Erstellt am 04. April 2013, 06:50

Zweckwidmung der Wohnbauförderung käme Bund teuer. Die Zweckwidmung der Wohnbauförderung würde in manchen Bundesländern finanzielle Lücken aufreißen, die der Bund über den Finanzausgleich schließen müsste.

Das sagte der Vorarlberger ÖVP-Landeshauptmann Wallner. Der derzeitige Vorsitzende der Landeshauptleutekonferenz wäre zu sofortigen Verhandlungen über die Wiedereinführung der Zweckwidmung, wie von der SPÖ gefordert, bereit.

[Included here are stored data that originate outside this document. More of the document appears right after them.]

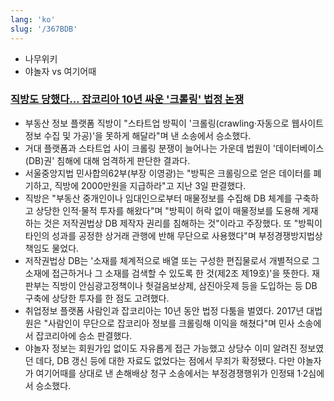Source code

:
 ```yaml
---
lang: 'ko'
slug: '/367BDB'
---
```


- 나무위키
- 야놀자 vs 여기어때

### [직방도 당했다… 잡코리아 10년 싸운 '크롤링' 법정 논쟁](https://www.joongang.co.kr/article/25139935)

- 부동산 정보 플랫폼 직방이 "스타트업 방픽이 '크롤링(crawling·자동으로 웹사이트 정보 수집 및 가공)'을 못하게 해달라"며 낸 소송에서 승소했다.
- 거대 플랫폼과 스타트업 사이 크롤링 분쟁이 늘어나는 가운데 법원이 '데이터베이스(DB)권' 침해에 대해 엄격하게 판단한 결과다.
- 서울중앙지법 민사합의62부(부장 이영광)는 "방픽은 크롤링으로 얻은 데이터를 폐기하고, 직방에 2000만원을 지급하라"고 지난 3일 판결했다.
- 직방은 "부동산 중개인이나 임대인으로부터 매물정보를 수집해 DB 체계를 구축하고 상당한 인적·물적 투자를 해왔다"며 "방픽이 허락 없이 매물정보를 도용해 게재하는 것은 저작권법상 DB 제작자 권리를 침해하는 것"이라고 주장했다. 또 "방픽이 타인의 성과를 공정한 상거래 관행에 반해 무단으로 사용했다"며 부정경쟁방지법상 책임도 물었다.
- 저작권법상 DB는 '소재를 체계적으로 배열 또는 구성한 편집물로서 개별적으로 그 소재에 접근하거나 그 소재를 검색할 수 있도록 한 것(제2조 제19호)'을 뜻한다. 재판부는 직방이 안심광고정책이나 헛걸음보상제, 삼진아웃제 등을 도입하는 등 DB 구축에 상당한 투자를 한 점도 고려했다.
- 취업정보 플랫폼 사람인과 잡코리아는 10년 동안 법정 다툼을 벌였다. 2017년 대법원은 "사람인이 무단으로 잡코리아 정보를 크롤링해 이익을 해쳤다"며 민사 소송에서 잡코리아에 승소 판결했다.
- 야놀자 정보는 회원가입 없이도 자유롭게 접근 가능했고 상당수 이미 알려진 정보였던 데다, DB 갱신 등에 대한 자료도 없었다는 점에서 무죄가 확정됐다. 다만 야놀자가 여기어때를 상대로 낸 손해배상 청구 소송에서는 부정경쟁행위가 인정돼 1·2심에서 승소했다.
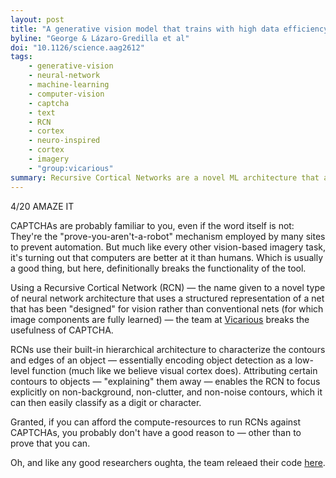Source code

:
 ```yaml
---
layout: post
title: "A generative vision model that trains with high data efficiency and breaks text-based CAPTCHAs"
byline: "George & Lázaro-Gredilla et al"
doi: "10.1126/science.aag2612"
tags:
    - generative-vision
    - neural-network
    - machine-learning
    - computer-vision
    - captcha
    - text
    - RCN
    - cortex
    - neuro-inspired
    - cortex
    - imagery
    - "group:vicarious"
summary: Recursive Cortical Networks are a novel ML architecture that are modeled closely after visual cortex in order to better parse complex scenes such as CAPTCHAs.
---
```


4/20 AMAZE IT

CAPTCHAs are probably familiar to you, even if the word itself is not: They're the "prove-you-aren't-a-robot" mechanism employed by many sites to prevent automation. But much like every other vision-based imagery task, it's turning out that computers are better at it than humans. Which is usually a good thing, but here, definitionally breaks the functionality of the tool.

Using a Recursive Cortical Network (RCN) — the name given to a novel type of neural network architecture that uses a structured representation of a net that has been "designed" for vision rather than conventional nets (for which image components are fully learned) — the team at [Vicarious](https://www.vicarious.com) breaks the usefulness of CAPTCHA.

RCNs use their built-in hierarchical architecture to characterize the contours and edges of an object — essentially encoding object detection as a low-level function (much like we believe visual cortex does). Attributing certain contours to objects — "explaining" them away — enables the RCN to focus explicitly on non-background, non-clutter, and non-noise contours, which it can then easily classify as a digit or character.

Granted, if you can afford the compute-resources to run RCNs against CAPTCHAs, you probably don't have a good reason to — other than to prove that you can.

Oh, and like any good researchers oughta, the team releaed their code [here](https://github.com/vicariousinc/science_rcn).

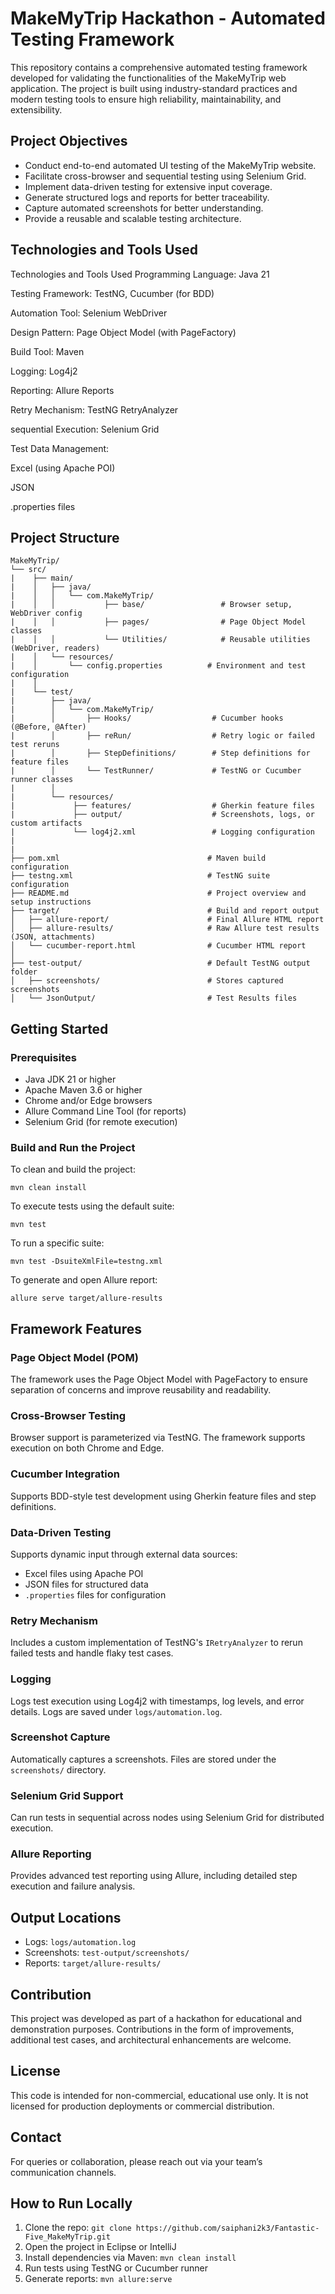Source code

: 
# MakeMyTrip Hackathon - Automated Testing Framework

This repository contains a comprehensive automated testing framework developed for validating the functionalities of the MakeMyTrip web application. The project is built using industry-standard practices and modern testing tools to ensure high reliability, maintainability, and extensibility.

## Project Objectives

- Conduct end-to-end automated UI testing of the MakeMyTrip website.
- Facilitate cross-browser and sequential testing using Selenium Grid.
- Implement data-driven testing for extensive input coverage.
- Generate structured logs and reports for better traceability.
- Capture automated screenshots for better understanding.
- Provide a reusable and scalable testing architecture.

## Technologies and Tools Used

Technologies and Tools Used
Programming Language: Java 21

Testing Framework: TestNG, Cucumber (for BDD)

Automation Tool: Selenium WebDriver

Design Pattern: Page Object Model (with PageFactory)

Build Tool: Maven

Logging: Log4j2

Reporting: Allure Reports

Retry Mechanism: TestNG RetryAnalyzer

sequential Execution: Selenium Grid

Test Data Management:

Excel (using Apache POI)

JSON

.properties files

## Project Structure

```
MakeMyTrip/
└── src/
|    ├── main/
|    │   ├── java/
|    │   │   └── com.MakeMyTrip/
|    │   │			 ├── base/                 # Browser setup, WebDriver config
|    │   │			 ├── pages/                # Page Object Model classes
|    │   │			 └── Utilities/			   # Reusable utilities (WebDriver, readers)
|    │   └── resources/
|    │       └── config.properties          # Environment and test configuration
|    │ 
|    └── test/
|        ├── java/
|        │   └── com.MakeMyTrip/
|        │       ├── Hooks/                  # Cucumber hooks (@Before, @After)
|        │       ├── reRun/                  # Retry logic or failed test reruns
|        │       ├── StepDefinitions/        # Step definitions for feature files
|        │       └── TestRunner/             # TestNG or Cucumber runner classes
|        │	
|        └── resources/
|             ├── features/                  # Gherkin feature files
|             ├── output/                    # Screenshots, logs, or custom artifacts
|             └── log4j2.xml                 # Logging configuration
|			           
|
├── pom.xml                                 # Maven build configuration
├── testng.xml                              # TestNG suite configuration
├── README.md                               # Project overview and setup instructions
├── target/                                 # Build and report output
│   ├── allure-report/                      # Final Allure HTML report
│   ├── allure-results/                     # Raw Allure test results (JSON, attachments)
│   └── cucumber-report.html                # Cucumber HTML report
│   
├── test-output/                            # Default TestNG output folder
│   ├── screenshots/                        # Stores captured screenshots
│   └── JsonOutput/                         # Test Results files
```

## Getting Started

### Prerequisites

- Java JDK 21 or higher
- Apache Maven 3.6 or higher
- Chrome and/or Edge browsers
- Allure Command Line Tool (for reports)
- Selenium Grid (for remote execution)

### Build and Run the Project

To clean and build the project:
```
mvn clean install
```

To execute tests using the default suite:
```
mvn test
```

To run a specific suite:
```
mvn test -DsuiteXmlFile=testng.xml
```

To generate and open Allure report:
```
allure serve target/allure-results
```

## Framework Features

### Page Object Model (POM)

The framework uses the Page Object Model with PageFactory to ensure separation of concerns and improve reusability and readability.

### Cross-Browser Testing

Browser support is parameterized via TestNG. The framework supports execution on both Chrome and Edge.

### Cucumber Integration

Supports BDD-style test development using Gherkin feature files and step definitions.

### Data-Driven Testing

Supports dynamic input through external data sources:
- Excel files using Apache POI
- JSON files for structured data
- `.properties` files for configuration

### Retry Mechanism

Includes a custom implementation of TestNG's `IRetryAnalyzer` to rerun failed tests and handle flaky test cases.

### Logging

Logs test execution using Log4j2 with timestamps, log levels, and error details. Logs are saved under `logs/automation.log`.

### Screenshot Capture

Automatically captures a screenshots. Files are stored under the `screenshots/` directory.

### Selenium Grid Support

Can run tests in sequential across nodes using Selenium Grid for distributed execution.

### Allure Reporting

Provides advanced test reporting using Allure, including detailed step execution and failure analysis.

## Output Locations

- Logs: `logs/automation.log`
- Screenshots: `test-output/screenshots/`
- Reports: `target/allure-results/`

## Contribution

This project was developed as part of a hackathon for educational and demonstration purposes. Contributions in the form of improvements, additional test cases, and architectural enhancements are welcome.

## License

This code is intended for non-commercial, educational use only. It is not licensed for production deployments or commercial distribution.

## Contact

For queries or collaboration, please reach out via your team’s communication channels.

## How to Run Locally
 
1. Clone the repo: `git clone https://github.com/saiphani2k3/Fantastic-Five_MakeMyTrip.git`  
2. Open the project in Eclipse or IntelliJ  
3. Install dependencies via Maven: `mvn clean install`  
4. Run tests using TestNG or Cucumber runner  
5. Generate reports: `mvn allure:serve`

Er betonte aber am Rande eines Treffens der Landesfinanzreferenten in Wien, dass diese Frage nicht gesondert verhandelt werden könne, sondern nur im Rahmen des ganzen Finanzausgleiches. Wenn man die Zweckwidmung der Wohnbauförderung wieder einführe, müsse man den ganzen Finanzausgleich neu verhandeln. Die Wohnbauförderung sei mit 1,78 Mrd. Euro schließlich ein "Kernthema" des Finanzausgleiches, so Wallner. Diese Position vertritt auch Wallners oberösterreichischer Landeshauptmann- und Parteikollege, Pühringer. Einzelteile des Finanzausgleichs herauszupicken, mache keinen Sinn. Das müsste in einem verhandelt werden, so Pühringer.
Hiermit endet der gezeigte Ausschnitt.